» **TASK PROMPT**: Could you restate, exactly and with nothing added, the lines from the start of the data through the line that holds "MLflow & 开源", leaving the pictures out?

***** EXCERPTED DATA

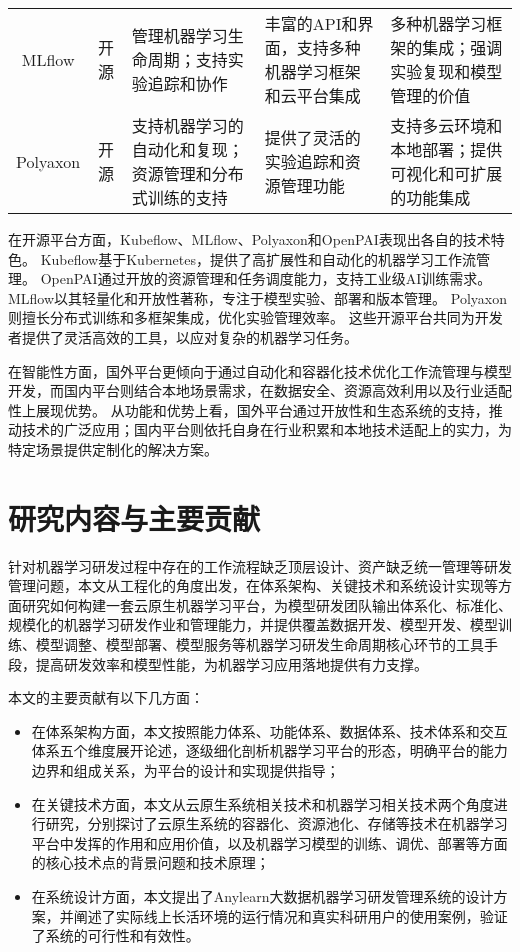 \begin{landscape}
\begin{table}[ht]
\begin{tabularx}{\linewidth}{ccXXX}
    MLflow & 开源 & 管理机器学习生命周期；支持实验追踪和协作 & 丰富的API和界面，支持多种机器学习框架和云平台集成 & 多种机器学习框架的集成；强调实验复现和模型管理的价值 \\
    Polyaxon & 开源 & 支持机器学习的自动化和复现；资源管理和分布式训练的支持 & 提供了灵活的实验追踪和资源管理功能 & 支持多云环境和本地部署；提供可视化和可扩展的功能集成 \\
    \bottomrule
    \end{tabularx}
    \label{tab:platforms}
  \end{table}
\end{landscape}

在开源平台方面，Kubeflow、MLflow、Polyaxon和OpenPAI表现出各自的技术特色。
Kubeflow基于Kubernetes，提供了高扩展性和自动化的机器学习工作流管理。
OpenPAI通过开放的资源管理和任务调度能力，支持工业级AI训练需求。
MLflow以其轻量化和开放性著称，专注于模型实验、部署和版本管理。
Polyaxon则擅长分布式训练和多框架集成，优化实验管理效率。
这些开源平台共同为开发者提供了灵活高效的工具，以应对复杂的机器学习任务。

在智能性方面，国外平台更倾向于通过自动化和容器化技术优化工作流管理与模型开发，而国内平台则结合本地场景需求，在数据安全、资源高效利用以及行业适配性上展现优势。
从功能和优势上看，国外平台通过开放性和生态系统的支持，推动技术的广泛应用；国内平台则依托自身在行业积累和本地技术适配上的实力，为特定场景提供定制化的解决方案。


%
\section{研究内容与主要贡献}

针对机器学习研发过程中存在的工作流程缺乏顶层设计、资产缺乏统一管理等研发管理问题，本文从工程化的角度出发，在体系架构、关键技术和系统设计实现等方面研究如何构建一套云原生机器学习平台，为模型研发团队输出体系化、标准化、规模化的机器学习研发作业和管理能力，并提供覆盖数据开发、模型开发、模型训练、模型调整、模型部署、模型服务等机器学习研发生命周期核心环节的工具手段，提高研发效率和模型性能，为机器学习应用落地提供有力支撑。

本文的主要贡献有以下几方面：
\begin{itemize}
  \item 在体系架构方面，本文按照能力体系、功能体系、数据体系、技术体系和交互体系五个维度展开论述，逐级细化剖析机器学习平台的形态，明确平台的能力边界和组成关系，为平台的设计和实现提供指导；
  \item 在关键技术方面，本文从云原生系统相关技术和机器学习相关技术两个角度进行研究，分别探讨了云原生系统的容器化、资源池化、存储等技术在机器学习平台中发挥的作用和应用价值，以及机器学习模型的训练、调优、部署等方面的核心技术点的背景问题和技术原理；
  \item 在系统设计方面，本文提出了Anylearn大数据机器学习研发管理系统的设计方案，并阐述了实际线上长活环境的运行情况和真实科研用户的使用案例，验证了系统的可行性和有效性。
\end{itemize}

**********

» **EXERCISE OUTPUT**:
 \begin{landscape}
\begin{table}[ht]
\begin{tabularx}{\linewidth}{ccXXX}
    MLflow & 开源 & 管理机器学习生命周期；支持实验追踪和协作 & 丰富的API和界面，支持多种机器学习框架和云平台集成 & 多种机器学习框架的集成；强调实验复现和模型管理的价值 \\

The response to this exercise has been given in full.